START Input records
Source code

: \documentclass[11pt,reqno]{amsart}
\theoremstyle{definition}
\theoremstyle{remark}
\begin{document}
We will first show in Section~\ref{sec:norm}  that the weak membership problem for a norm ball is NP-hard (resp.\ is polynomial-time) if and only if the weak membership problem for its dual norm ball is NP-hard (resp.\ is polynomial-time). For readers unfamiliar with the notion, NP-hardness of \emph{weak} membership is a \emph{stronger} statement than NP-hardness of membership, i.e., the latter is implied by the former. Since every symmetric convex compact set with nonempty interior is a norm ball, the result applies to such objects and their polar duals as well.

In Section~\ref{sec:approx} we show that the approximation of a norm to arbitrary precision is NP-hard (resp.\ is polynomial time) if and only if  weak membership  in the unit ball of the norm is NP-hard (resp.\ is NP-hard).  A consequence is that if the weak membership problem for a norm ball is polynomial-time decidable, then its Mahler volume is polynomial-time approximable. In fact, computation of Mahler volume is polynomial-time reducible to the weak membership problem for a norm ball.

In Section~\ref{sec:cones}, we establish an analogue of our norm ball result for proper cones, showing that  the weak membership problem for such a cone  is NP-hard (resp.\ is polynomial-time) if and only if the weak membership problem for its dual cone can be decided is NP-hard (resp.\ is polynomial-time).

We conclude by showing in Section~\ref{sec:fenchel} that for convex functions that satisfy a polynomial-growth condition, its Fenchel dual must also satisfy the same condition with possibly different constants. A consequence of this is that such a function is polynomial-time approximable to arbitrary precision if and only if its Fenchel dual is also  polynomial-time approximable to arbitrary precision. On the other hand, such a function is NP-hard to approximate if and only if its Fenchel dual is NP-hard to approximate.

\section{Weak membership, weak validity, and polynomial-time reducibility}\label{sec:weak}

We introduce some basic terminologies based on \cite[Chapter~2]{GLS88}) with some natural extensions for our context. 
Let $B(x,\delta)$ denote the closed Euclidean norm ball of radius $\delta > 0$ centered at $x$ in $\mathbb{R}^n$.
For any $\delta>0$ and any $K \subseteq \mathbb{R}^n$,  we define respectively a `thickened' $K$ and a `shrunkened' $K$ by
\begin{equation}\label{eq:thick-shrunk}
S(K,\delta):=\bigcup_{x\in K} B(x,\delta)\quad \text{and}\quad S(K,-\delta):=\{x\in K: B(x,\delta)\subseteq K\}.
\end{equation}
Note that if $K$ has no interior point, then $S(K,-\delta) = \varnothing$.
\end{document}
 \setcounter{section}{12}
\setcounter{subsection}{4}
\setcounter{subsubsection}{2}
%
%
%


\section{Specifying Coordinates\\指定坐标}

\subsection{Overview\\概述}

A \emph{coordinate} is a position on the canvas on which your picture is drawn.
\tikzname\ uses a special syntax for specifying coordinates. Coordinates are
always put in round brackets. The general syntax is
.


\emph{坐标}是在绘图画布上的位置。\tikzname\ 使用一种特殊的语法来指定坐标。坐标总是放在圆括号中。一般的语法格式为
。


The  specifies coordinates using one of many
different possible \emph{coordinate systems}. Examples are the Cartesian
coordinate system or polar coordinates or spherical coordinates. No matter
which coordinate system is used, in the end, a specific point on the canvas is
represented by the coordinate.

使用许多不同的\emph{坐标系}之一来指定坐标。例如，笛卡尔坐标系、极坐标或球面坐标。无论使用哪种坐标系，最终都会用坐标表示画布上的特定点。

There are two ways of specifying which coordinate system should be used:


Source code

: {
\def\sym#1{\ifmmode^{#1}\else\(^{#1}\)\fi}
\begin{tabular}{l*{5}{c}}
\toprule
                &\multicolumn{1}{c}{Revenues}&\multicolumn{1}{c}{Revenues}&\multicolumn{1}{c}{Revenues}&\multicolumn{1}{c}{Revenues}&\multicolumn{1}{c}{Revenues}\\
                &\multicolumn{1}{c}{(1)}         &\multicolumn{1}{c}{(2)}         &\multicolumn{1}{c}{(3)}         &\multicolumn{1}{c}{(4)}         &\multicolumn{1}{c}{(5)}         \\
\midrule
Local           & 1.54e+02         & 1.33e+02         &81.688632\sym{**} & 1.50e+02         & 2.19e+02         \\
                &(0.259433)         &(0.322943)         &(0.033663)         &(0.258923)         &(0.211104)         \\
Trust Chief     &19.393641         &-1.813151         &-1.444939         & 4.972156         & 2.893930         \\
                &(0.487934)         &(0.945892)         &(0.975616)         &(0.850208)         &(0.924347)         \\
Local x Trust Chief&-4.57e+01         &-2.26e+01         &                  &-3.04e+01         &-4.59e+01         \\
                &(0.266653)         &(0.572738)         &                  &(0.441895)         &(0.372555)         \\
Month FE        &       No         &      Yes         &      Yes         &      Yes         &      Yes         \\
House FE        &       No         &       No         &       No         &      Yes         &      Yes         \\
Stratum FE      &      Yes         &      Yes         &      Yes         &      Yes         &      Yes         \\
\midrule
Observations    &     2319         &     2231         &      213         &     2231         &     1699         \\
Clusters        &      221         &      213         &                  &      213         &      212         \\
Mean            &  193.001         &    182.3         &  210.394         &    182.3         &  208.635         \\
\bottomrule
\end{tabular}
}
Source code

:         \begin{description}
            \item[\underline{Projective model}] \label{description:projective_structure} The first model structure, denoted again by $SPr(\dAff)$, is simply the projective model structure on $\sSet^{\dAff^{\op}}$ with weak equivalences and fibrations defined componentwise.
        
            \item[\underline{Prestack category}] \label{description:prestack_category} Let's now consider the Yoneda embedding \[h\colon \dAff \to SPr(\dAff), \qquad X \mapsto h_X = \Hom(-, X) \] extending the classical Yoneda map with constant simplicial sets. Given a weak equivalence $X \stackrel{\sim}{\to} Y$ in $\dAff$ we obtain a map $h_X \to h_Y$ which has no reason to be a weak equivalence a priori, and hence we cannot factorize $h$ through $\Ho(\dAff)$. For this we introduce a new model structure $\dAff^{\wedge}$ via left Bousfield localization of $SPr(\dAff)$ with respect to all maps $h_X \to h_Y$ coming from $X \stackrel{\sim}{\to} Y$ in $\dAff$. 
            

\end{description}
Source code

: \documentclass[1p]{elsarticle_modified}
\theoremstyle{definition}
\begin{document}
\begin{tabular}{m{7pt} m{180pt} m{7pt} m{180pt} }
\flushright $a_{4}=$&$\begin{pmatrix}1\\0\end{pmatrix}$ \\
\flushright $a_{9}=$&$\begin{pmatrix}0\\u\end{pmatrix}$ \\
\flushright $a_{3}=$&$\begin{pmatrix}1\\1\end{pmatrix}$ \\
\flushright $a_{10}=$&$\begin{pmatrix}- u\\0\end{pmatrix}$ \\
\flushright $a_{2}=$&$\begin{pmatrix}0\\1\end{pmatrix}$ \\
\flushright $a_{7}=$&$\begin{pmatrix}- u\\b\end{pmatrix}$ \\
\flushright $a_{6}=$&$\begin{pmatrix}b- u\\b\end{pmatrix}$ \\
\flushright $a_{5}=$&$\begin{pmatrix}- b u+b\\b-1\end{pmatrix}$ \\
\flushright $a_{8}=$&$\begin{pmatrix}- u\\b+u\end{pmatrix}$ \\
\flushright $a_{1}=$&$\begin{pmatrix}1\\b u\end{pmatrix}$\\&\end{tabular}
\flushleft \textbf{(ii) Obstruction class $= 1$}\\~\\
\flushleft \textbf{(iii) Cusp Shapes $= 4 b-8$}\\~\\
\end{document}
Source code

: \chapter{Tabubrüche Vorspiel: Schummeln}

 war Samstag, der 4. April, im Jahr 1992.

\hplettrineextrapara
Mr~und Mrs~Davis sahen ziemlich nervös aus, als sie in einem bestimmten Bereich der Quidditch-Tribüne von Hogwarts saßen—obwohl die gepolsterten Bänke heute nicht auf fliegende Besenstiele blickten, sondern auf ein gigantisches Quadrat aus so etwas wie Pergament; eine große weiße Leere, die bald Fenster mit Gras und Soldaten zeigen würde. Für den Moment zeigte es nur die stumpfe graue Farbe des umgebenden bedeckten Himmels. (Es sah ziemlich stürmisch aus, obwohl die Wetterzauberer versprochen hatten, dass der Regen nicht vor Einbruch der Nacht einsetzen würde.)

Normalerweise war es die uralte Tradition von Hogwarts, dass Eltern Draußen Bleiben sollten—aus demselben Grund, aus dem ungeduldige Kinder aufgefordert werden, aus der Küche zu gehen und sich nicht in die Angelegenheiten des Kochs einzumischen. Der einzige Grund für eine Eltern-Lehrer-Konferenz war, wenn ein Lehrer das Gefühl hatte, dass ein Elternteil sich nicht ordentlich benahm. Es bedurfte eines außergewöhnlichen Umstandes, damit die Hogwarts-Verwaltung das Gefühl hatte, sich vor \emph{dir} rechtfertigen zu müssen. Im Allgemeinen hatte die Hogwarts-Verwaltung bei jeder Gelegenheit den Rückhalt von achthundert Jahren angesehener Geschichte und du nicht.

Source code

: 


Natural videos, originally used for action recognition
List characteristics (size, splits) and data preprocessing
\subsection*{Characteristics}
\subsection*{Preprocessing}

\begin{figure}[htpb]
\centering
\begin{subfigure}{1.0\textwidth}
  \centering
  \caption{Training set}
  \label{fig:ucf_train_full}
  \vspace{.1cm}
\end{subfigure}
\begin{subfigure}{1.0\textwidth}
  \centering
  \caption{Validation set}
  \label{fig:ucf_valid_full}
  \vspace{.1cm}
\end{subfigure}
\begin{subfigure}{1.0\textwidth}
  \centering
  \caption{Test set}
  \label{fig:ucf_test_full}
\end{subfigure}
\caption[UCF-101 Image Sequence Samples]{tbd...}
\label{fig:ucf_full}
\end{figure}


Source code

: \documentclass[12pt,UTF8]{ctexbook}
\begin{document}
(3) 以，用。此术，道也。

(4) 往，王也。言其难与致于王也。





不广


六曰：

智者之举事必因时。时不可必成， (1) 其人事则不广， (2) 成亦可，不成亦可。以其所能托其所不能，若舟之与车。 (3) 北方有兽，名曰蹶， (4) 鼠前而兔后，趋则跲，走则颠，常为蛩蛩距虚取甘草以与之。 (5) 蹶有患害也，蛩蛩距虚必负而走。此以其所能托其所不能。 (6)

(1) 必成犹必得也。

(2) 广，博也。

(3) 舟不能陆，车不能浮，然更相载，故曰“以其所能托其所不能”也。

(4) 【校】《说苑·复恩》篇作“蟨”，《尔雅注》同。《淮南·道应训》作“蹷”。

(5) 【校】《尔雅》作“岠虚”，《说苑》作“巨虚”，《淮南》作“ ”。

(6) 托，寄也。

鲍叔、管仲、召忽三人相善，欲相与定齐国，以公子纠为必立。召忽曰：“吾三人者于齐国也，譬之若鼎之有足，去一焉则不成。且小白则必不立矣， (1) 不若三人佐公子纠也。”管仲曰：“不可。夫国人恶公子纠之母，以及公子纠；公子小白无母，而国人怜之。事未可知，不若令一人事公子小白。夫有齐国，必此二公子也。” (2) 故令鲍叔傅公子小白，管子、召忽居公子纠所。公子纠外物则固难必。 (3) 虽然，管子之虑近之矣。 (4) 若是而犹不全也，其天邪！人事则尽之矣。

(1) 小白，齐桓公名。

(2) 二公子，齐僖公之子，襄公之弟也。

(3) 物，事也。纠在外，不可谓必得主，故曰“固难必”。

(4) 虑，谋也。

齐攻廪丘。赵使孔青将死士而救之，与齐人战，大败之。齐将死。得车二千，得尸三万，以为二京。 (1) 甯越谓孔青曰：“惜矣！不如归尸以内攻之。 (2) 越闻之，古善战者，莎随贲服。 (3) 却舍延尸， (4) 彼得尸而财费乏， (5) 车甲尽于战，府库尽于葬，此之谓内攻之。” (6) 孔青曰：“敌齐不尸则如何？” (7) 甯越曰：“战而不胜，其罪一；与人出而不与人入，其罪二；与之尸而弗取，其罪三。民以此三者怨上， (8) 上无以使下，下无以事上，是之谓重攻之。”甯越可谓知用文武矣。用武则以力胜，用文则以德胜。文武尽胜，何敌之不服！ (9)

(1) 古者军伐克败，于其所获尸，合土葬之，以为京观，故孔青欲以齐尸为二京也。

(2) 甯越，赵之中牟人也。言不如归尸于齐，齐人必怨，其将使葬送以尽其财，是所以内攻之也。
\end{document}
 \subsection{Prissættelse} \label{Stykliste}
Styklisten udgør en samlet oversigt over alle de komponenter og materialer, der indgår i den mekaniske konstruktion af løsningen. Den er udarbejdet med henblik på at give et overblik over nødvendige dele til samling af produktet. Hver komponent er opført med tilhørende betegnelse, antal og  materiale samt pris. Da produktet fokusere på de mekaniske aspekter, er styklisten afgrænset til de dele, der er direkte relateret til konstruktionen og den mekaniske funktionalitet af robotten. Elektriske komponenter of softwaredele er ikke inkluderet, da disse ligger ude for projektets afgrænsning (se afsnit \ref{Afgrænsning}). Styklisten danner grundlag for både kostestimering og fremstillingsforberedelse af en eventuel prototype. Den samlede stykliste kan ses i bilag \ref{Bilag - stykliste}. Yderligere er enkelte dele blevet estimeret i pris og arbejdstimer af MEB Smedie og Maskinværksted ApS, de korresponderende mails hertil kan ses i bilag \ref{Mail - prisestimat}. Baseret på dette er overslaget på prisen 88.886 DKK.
END Input records
Description of the task: Go through the listing and copy each line that includes the string "delta".

Finished task:
Let $B(x,\delta)$ denote the closed Euclidean norm ball of radius $\delta > 0$ centered at $x$ in $\mathbb{R}^n$.
For any $\delta>0$ and any $K \subseteq \mathbb{R}^n$,  we define respectively a `thickened' $K$ and a `shrunkened' $K$ by
S(K,\delta):=\bigcup_{x\in K} B(x,\delta)\quad \text{and}\quad S(K,-\delta):=\{x\in K: B(x,\delta)\subseteq K\}.
Note that if $K$ has no interior point, then $S(K,-\delta) = \varnothing$.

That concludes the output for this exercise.